AMERICAN GRIT: WHAT IT WILL TAKE TO SURVIVE IN THE 21ST CENTURY
By Tony Blankley
Regnery, $27.95, 215 pages
REVIEWED BY JOHN R. COYNE JR.

The focus just now is almost entirely on our economic malaise — a huge, great spreading blob of interlocking problems that no superhero seems able to stop. So far the approach is “ready, fire, aim,” and our best economic thinkers are as clueless as the rest of us. In time, of course, we’ll either make a coherent start on solving these problems or they’ll solve themselves. In the meantime, as we run in circles, scream and shout, the economic crisis is dwarfing other concerns, perhaps chief among them national security.

The intelligence community, in tune with the new administration, now tells us that the economic threat to our national security is greater than terrorism or the spread of weapons of mass destruction. Perhaps. But whatever the new intelligence line, our pre-economic-crisis situation in the world is not improving. The war in Afghanistan, creeping ever closer to Pakistan’s nuclear arsenal, morphs into President Obama’s war, with no end in sight; Russia re-establishes hegemony throughout much of its old empire; our influence in Asia wanes; and we continue to lose our grip in Latin America and in the Middle East.

It’s Tony Blankley’s contention that in these and other areas, the new administration’s approach is badly flawed: “Whether dealing with the economy, national security, or national unity, Obama’s agenda takes human emotions — sensitivity, empathy, and self-satisfaction — and elevates them into national policy.”

Overseas, Mr. Blankley writes, our new president and his liberal constituents “assume that the magnetic force of his personality will suffice to solve our biggest foreign policy challenges and to bring international miscreants to heel.” Mr. Blankley points to Iran, “one of the chief international sponsors of Islamic terrorism” which is being run by “an Islamist of dubious sanity who denies the Holocaust, threatens to obliterate Israel, and is racing to develop nuclear weapons.” This is the sort of leader Mr. Obama seems to believe we can talk to, with a “child-like faith in the power of dialogue.”

Mr. Blankley writes with conviction in strong, confident prose. His purpose is to propose a patriotic program, clearly stated, of the sort that would have served Republicans well in last year’s elections. “Patriotism is a love for one’s country; nationalism is a call to action, a commitment to make the difficult decisions on behalf of what will make America strong … even at the expense of what might make us momentarily more comfortable. A nationalist recognizes that each citizen owes the country something. … A nationalist program, such as I propose, seeks to restore America’s prosperity, military strength, and sense of patriotism.”

Central to Mr. Blankley’s program is the restoration of a national sense of duty, one key element of which is to bring back the draft. “National service,” he writes, “is a call to renew the self-sacrifice, patriotism, and stoicism that once animated our country….”

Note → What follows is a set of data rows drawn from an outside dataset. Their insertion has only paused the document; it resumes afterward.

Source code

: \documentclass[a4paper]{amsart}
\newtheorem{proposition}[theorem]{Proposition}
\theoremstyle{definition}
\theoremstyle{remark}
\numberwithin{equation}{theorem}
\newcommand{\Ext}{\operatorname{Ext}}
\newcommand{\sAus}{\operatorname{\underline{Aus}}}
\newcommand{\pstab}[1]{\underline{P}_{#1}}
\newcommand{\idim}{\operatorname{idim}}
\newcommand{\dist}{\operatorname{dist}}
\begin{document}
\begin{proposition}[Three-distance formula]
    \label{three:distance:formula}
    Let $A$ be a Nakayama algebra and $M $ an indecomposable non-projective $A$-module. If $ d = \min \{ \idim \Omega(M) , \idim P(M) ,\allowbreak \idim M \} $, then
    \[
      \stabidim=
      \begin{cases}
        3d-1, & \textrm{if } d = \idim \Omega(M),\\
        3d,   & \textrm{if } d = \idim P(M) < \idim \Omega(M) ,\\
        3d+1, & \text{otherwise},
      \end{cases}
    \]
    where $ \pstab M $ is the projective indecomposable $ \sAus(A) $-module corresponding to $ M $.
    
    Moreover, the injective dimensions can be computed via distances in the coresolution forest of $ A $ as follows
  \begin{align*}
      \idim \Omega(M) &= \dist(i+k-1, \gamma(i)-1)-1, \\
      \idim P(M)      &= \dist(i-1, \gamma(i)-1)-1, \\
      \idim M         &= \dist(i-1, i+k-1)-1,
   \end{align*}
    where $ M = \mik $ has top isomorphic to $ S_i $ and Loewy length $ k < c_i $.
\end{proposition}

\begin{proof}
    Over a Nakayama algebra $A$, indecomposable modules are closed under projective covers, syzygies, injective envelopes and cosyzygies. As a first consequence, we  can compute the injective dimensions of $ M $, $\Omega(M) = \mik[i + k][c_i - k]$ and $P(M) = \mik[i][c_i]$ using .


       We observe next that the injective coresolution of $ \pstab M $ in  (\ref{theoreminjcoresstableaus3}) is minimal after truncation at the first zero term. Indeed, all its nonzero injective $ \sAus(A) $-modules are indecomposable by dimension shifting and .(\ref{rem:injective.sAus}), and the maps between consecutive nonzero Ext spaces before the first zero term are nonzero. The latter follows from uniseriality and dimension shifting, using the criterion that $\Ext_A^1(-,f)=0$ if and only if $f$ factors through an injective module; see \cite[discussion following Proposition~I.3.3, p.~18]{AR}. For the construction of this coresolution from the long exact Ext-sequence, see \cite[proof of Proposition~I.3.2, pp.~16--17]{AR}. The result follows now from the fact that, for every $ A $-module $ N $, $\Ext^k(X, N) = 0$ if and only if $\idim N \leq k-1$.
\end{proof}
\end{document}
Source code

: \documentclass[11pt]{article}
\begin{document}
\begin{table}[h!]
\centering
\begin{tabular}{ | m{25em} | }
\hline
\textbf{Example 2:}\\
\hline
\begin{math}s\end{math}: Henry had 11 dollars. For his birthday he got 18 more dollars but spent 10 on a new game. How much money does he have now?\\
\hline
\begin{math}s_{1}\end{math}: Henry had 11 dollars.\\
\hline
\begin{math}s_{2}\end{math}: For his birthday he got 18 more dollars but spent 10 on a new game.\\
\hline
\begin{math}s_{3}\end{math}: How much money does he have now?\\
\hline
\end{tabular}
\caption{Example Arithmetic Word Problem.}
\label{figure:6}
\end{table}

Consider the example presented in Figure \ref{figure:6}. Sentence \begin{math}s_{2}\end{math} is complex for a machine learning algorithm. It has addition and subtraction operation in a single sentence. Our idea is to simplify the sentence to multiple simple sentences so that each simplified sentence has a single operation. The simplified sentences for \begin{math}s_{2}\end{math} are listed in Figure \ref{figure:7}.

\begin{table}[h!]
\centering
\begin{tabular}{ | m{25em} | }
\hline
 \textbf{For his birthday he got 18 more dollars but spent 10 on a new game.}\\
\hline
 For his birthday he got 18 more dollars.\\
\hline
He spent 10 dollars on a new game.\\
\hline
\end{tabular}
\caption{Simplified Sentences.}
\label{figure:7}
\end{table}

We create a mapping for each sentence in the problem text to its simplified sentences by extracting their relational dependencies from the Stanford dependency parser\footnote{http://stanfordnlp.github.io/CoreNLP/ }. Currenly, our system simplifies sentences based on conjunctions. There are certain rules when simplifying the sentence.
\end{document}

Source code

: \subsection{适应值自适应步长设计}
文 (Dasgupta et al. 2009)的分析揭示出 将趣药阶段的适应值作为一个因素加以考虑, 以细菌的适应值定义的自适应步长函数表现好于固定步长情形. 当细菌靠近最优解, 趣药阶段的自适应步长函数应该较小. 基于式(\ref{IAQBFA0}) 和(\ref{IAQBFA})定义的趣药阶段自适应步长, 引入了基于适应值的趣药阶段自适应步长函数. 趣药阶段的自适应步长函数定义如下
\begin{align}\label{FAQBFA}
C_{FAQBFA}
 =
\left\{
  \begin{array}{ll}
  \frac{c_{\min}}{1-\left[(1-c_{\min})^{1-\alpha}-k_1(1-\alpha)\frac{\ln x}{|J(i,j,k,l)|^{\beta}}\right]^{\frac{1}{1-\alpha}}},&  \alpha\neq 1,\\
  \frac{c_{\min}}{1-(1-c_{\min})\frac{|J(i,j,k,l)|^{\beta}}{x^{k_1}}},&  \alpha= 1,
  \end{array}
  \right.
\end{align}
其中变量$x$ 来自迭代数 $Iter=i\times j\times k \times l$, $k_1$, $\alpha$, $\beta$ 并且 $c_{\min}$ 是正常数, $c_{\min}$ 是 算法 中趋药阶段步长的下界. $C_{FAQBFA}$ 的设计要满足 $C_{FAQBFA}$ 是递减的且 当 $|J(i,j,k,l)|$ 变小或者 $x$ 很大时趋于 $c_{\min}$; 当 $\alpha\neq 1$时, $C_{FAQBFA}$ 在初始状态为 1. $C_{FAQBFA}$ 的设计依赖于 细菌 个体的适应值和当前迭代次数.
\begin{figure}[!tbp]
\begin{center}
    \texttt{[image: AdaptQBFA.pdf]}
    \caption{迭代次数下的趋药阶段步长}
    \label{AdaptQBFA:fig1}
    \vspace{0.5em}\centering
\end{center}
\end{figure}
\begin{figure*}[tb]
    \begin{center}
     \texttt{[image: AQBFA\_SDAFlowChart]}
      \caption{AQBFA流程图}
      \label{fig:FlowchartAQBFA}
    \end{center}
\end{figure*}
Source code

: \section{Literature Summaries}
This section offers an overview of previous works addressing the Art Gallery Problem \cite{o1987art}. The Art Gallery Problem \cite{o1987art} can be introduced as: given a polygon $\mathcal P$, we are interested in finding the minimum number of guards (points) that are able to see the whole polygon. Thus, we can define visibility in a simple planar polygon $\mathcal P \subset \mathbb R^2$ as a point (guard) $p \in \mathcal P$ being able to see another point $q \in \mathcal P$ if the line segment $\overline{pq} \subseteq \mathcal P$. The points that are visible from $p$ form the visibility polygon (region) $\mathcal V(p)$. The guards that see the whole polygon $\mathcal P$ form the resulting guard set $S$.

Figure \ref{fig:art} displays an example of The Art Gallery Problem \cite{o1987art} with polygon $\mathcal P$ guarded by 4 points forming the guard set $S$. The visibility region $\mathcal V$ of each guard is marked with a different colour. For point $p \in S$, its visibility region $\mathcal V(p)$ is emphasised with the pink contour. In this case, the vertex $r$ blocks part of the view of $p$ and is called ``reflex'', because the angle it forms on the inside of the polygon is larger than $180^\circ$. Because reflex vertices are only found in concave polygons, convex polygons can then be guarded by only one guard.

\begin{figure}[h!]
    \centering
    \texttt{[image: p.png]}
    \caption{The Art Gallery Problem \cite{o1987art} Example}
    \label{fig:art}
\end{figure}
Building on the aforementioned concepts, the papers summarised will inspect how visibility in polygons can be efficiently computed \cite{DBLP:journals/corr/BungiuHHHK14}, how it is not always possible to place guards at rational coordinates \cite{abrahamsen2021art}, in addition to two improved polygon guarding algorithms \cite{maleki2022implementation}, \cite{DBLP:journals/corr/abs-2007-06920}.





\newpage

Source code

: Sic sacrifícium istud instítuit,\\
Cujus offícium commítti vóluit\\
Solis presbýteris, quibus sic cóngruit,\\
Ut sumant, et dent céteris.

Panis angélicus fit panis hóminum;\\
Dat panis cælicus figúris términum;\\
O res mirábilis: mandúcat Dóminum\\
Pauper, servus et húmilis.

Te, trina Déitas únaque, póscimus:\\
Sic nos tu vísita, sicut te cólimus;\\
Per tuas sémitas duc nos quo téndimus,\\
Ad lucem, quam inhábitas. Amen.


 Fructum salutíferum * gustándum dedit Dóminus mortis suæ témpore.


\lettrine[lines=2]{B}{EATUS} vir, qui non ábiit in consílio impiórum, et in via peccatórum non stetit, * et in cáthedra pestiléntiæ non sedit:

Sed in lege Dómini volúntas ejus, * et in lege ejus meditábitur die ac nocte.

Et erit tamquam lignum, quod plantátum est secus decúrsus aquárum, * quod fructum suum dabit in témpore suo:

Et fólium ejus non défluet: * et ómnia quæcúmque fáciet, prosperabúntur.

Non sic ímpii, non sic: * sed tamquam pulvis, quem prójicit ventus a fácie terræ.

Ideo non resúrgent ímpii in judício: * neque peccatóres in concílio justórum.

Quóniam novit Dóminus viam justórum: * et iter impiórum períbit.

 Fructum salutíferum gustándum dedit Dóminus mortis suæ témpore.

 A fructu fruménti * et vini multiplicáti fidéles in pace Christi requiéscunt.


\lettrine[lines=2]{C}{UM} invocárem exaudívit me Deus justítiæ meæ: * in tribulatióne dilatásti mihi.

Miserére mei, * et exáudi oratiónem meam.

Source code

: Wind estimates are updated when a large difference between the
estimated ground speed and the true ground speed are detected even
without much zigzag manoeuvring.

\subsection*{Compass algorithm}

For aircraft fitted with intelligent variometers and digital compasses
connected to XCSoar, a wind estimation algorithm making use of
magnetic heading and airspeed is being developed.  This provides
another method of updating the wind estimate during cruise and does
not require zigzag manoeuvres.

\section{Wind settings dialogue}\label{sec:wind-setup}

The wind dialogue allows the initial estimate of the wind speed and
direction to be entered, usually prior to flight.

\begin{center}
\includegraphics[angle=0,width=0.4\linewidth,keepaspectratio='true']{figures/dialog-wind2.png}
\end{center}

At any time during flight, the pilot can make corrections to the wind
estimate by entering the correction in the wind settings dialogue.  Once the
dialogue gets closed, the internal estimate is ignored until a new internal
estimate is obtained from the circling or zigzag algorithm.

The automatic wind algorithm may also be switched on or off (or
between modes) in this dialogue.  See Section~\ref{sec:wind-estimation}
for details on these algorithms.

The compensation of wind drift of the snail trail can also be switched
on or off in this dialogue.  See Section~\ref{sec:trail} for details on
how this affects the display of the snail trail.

Moreover, we need it. “The bottom line is that despite all our technological advantages, troop strength matters … the lack of available ground troops has led some officials and analysts to conclude that if the United States found another unavoidable military conflict, we would have to rely on air power and even, if it was serious enough nuclear weapons.”

Difficult, to say the least. The draft was abolished for political reasons that didn’t work, but the political opposition has become entrenched. Mr. Blankley thinks former President George W. Bush could have successfully restored it immediately after September 11, 2001. However, had he done so and then taken us to Iraq, the political outcry would have been deafening.

Nevertheless, those of us who have served share a common experience that we found invaluable, and we like to think it made us better and more purposeful Americans. Nor do we believe it right to deprive succeeding generations — or our country — of that experience.

Mr. Blankley cites William F. Buckley Jr.’s book “Gratitude,” in which Mr. Buckley laid out a plan for national service: We live, Mr. Buckley wrote, in “a society that seems not to be effectively transmitting, to our successor citizens, those ideas we cling to as indispensable to the characterization of a proud society.”

In the end, writes Mr. Blankley, whose son serves in the military, “the question is this: is enlarging America’s military to defend our vital national interests and renew our sense of national unity worth the price of a national service program? I think the answer is undeniably yes. More than that, I believe it’s inevitable, if we are to survive and prosper as a free and independent nation.”

Among Mr. Blankley’s other proposals: Return ROTC and military recruiters to all campuses accepting federal funds; articulate a national energy policy that eschews neo-romantic environmental pipe dreams and concentrates on developing real energy supplies; demand a stronger sense of responsibility among the national media and develop a national communications strategy that showcases our achievements.

Mr. Blankley, born in England, concludes on a strong and personal note: “What I do believe — with all the fervor of the immigrant and naturalized American citizen who I am — is this: when America is strong, the hope for individual freedom and human dignity yet lives in the breast of humanity.”

John R. Coyne Jr., a former White House speechwriter, is co-author with Linda Bridges of “Strictly Right: William F. Buckley Jr. and the American Conservative Movement,” published by Wiley.